Method of preparation

  1. Beat the 4 large eggs until they are nicely blended.
  2. Add a pinch of salt and garlic powder.
  3. Then add almond flour and baking powder and beat it well for some time.
  4. Heat the pan and add ghee.
  5. Then pour the pancake batter and cook.
  6. Meanwhile, prepare the filling by mixing together cheese and other ingredients in a separate bowl in proper proportion.
  7. Cover the top layer of the pancake with the cheese filling.
  8. Then cover each pancake with smoked salmon and baby dill.
  9. Nutritiousketo paleo meal plan and delicious pancakes are ready for you to taste.

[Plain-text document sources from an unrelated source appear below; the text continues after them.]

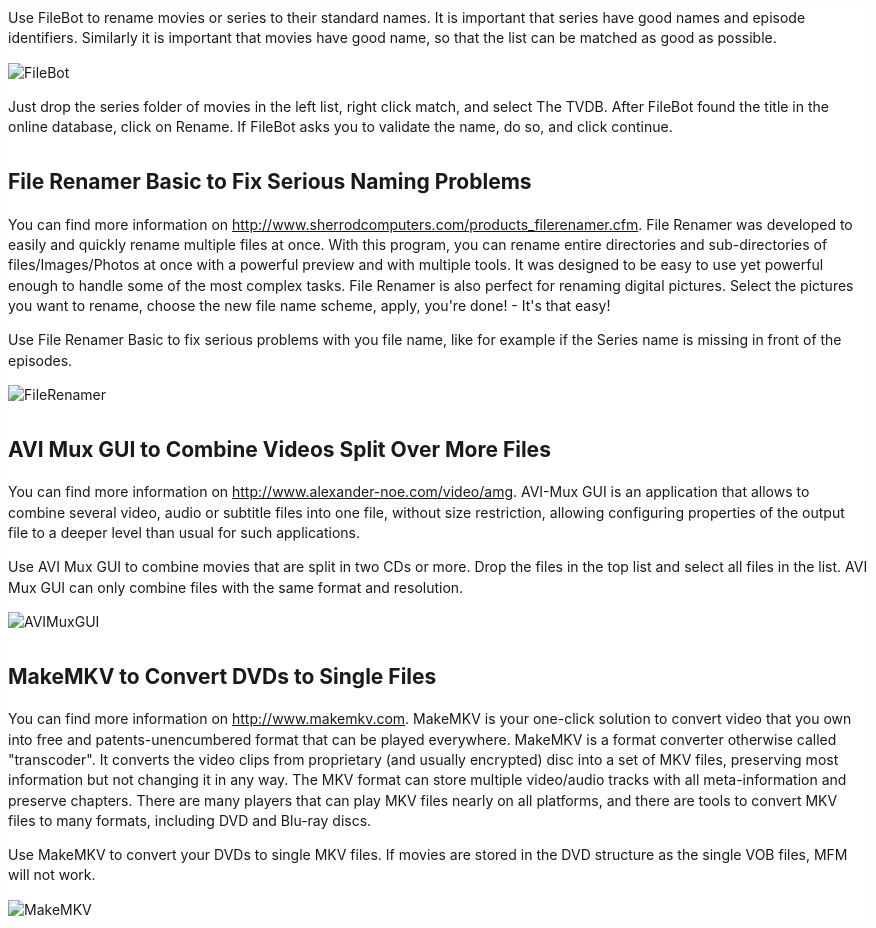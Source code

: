 Use FileBot to rename movies or series to their standard names.  It is important that series have good names and episode identifiers.  Similarly it is important that movies have good name, so that the list can be matched as good as possible.

![FileBot](https://raw.githubusercontent.com/Modi777/Movie-File-Merger/master/Manuals/FileBot.jpg)

Just drop the series folder of movies in the left list, right click match, and select The TVDB.  After FileBot found the title in the online database, click on Rename.  If FileBot asks you to validate the name, do so, and click continue.

## File Renamer Basic to Fix Serious Naming Problems

You can find more information on http://www.sherrodcomputers.com/products_filerenamer.cfm.  File Renamer was developed to easily and quickly rename multiple files at once.  With this program, you can rename entire directories and sub-directories of files/Images/Photos at once with a powerful preview and with multiple tools. It was designed to be easy to use yet powerful enough to handle some of the most complex tasks.  File Renamer is also perfect for renaming digital pictures. Select the pictures you want to rename, choose the new file name scheme, apply, you're done!  -  It's that easy!

Use File Renamer Basic to fix serious problems with you file name, like for example if the Series name is missing in front of the episodes.

![FileRenamer](https://raw.githubusercontent.com/Modi777/Movie-File-Merger/master/Manuals/FileRenamer.jpg)

## AVI Mux GUI to Combine Videos Split Over More Files
You can find more information on http://www.alexander-noe.com/video/amg.  AVI-Mux GUI is an application that allows to combine several video, audio or subtitle files into one file, without size restriction, allowing configuring properties of the output file to a deeper level than usual for such applications.

Use AVI Mux GUI to combine movies that are split in two CDs or more.  Drop the files in the top list and select all files in the list.  AVI Mux GUI can only combine files with the same format and resolution.

![AVIMuxGUI](https://raw.githubusercontent.com/Modi777/Movie-File-Merger/master/Manuals/AVIMuxGUI.jpg)

## MakeMKV to Convert DVDs to Single Files

You can find more information on http://www.makemkv.com.  MakeMKV is your one-click solution to convert video that you own into free and patents-unencumbered format that can be played everywhere. MakeMKV is a format converter otherwise called "transcoder".  It converts the video clips from proprietary (and usually encrypted) disc into a set of MKV files, preserving most information but not changing it in any way.  The MKV format can store multiple video/audio tracks with all meta-information and preserve chapters.  There are many players that can play MKV files nearly on all platforms, and there are tools to convert MKV files to many formats, including DVD and Blu-ray discs.

Use MakeMKV to convert your DVDs to single MKV files.  If movies are stored in the DVD structure as the single VOB files, MFM will not work.

![MakeMKV](https://raw.githubusercontent.com/Modi777/Movie-File-Merger/master/Manuals/MakeMKV.jpg)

Broccoli and chicken stir fry

Ingredients:

  • Sesame oil- 1 tablespoon
  • Chicken thighs- 500gm/1.1lbs
  • Salt and pepper to taste
  • Broccoli – 1 head chopped in to bite sized pieces
  • Tamari – 2 tablespoons
  • Garlic cloves, peeled and diced – 3

Method of preparation

  1. Heat the sesame oil in a frying pan
  2. Once heated add the chicken thighs along with garlic, salt and pepper according to your requirement of taste.
  3. When the chicken pieces turn brown in color add tamari and broccoli.
  4. Mix well to combine.
  5. You can include this recipe to your keto paleo meal plan enriching it with cabbage noodles or zucchini.